● **DATA EXTRACT**:
------------------------------------
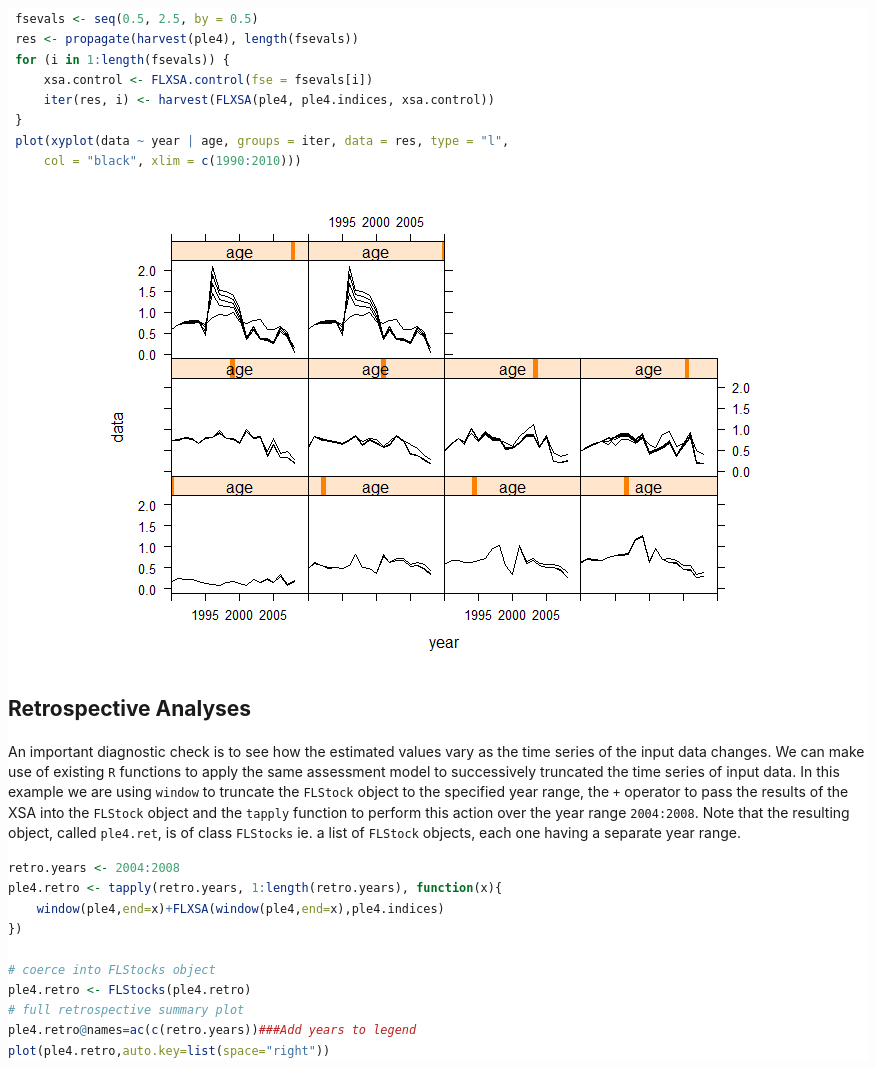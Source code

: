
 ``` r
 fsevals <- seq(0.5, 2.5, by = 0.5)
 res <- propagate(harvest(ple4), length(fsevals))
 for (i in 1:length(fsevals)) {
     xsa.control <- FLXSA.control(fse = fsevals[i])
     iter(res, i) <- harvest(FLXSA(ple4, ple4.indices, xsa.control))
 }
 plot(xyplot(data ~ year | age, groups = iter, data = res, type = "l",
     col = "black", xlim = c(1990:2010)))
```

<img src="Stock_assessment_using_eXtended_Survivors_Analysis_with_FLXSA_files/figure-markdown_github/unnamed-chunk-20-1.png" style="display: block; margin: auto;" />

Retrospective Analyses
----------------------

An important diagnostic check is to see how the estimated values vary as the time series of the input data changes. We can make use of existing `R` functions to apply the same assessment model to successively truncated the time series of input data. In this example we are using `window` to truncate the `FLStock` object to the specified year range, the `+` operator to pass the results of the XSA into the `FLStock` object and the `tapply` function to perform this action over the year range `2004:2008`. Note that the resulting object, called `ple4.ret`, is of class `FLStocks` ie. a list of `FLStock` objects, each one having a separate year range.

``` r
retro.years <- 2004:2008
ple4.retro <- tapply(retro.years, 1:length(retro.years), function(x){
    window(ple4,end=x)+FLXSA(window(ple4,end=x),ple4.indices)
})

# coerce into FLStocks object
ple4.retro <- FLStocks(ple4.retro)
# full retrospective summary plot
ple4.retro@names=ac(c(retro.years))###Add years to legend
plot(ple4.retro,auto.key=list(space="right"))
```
------------------------------------
● **WHAT TO WORK ON**:
Search the material for "length" and copy each matching line.

● **WRITTEN ANSWER**:
 res <- propagate(harvest(ple4), length(fsevals))
 for (i in 1:length(fsevals)) {
ple4.retro <- tapply(retro.years, 1:length(retro.years), function(x){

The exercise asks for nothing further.